▶ **Task description**: The goal is an unaltered copy of the records below, minus any images.

▶ **Provided records**:
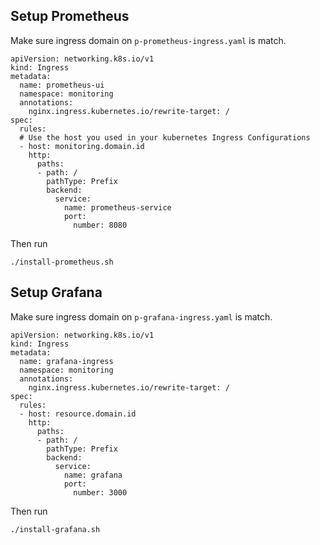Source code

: ## Setup Prometheus
Make sure ingress domain on `p-prometheus-ingress.yaml` is match.

```
apiVersion: networking.k8s.io/v1
kind: Ingress
metadata:
  name: prometheus-ui
  namespace: monitoring
  annotations:
    nginx.ingress.kubernetes.io/rewrite-target: /
spec:
  rules:
  # Use the host you used in your kubernetes Ingress Configurations
  - host: monitoring.domain.id
    http:
      paths:
      - path: /
        pathType: Prefix
        backend:
          service:
            name: prometheus-service
            port:
              number: 8080

```

Then run

```
./install-prometheus.sh
```

## Setup Grafana

Make sure ingress domain on `p-grafana-ingress.yaml` is match.

```
apiVersion: networking.k8s.io/v1
kind: Ingress
metadata:
  name: grafana-ingress
  namespace: monitoring
  annotations:
    nginx.ingress.kubernetes.io/rewrite-target: /
spec:
  rules:
  - host: resource.domain.id
    http:
      paths:
      - path: /
        pathType: Prefix
        backend:
          service:
            name: grafana
            port:
              number: 3000

```

Then run

```
./install-grafana.sh
```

▶ **Worked solution**:
Source code

: ## Setup Prometheus
Make sure ingress domain on `p-prometheus-ingress.yaml` is match.

```
apiVersion: networking.k8s.io/v1
kind: Ingress
metadata:
  name: prometheus-ui
  namespace: monitoring
  annotations:
    nginx.ingress.kubernetes.io/rewrite-target: /
spec:
  rules:
  # Use the host you used in your kubernetes Ingress Configurations
  - host: monitoring.domain.id
    http:
      paths:
      - path: /
        pathType: Prefix
        backend:
          service:
            name: prometheus-service
            port:
              number: 8080

```

Then run

```
./install-prometheus.sh
```

## Setup Grafana

Make sure ingress domain on `p-grafana-ingress.yaml` is match.

```
apiVersion: networking.k8s.io/v1
kind: Ingress
metadata:
  name: grafana-ingress
  namespace: monitoring
  annotations:
    nginx.ingress.kubernetes.io/rewrite-target: /
spec:
  rules:
  - host: resource.domain.id
    http:
      paths:
      - path: /
        pathType: Prefix
        backend:
          service:
            name: grafana
            port:
              number: 3000

```

Then run

```
./install-grafana.sh
```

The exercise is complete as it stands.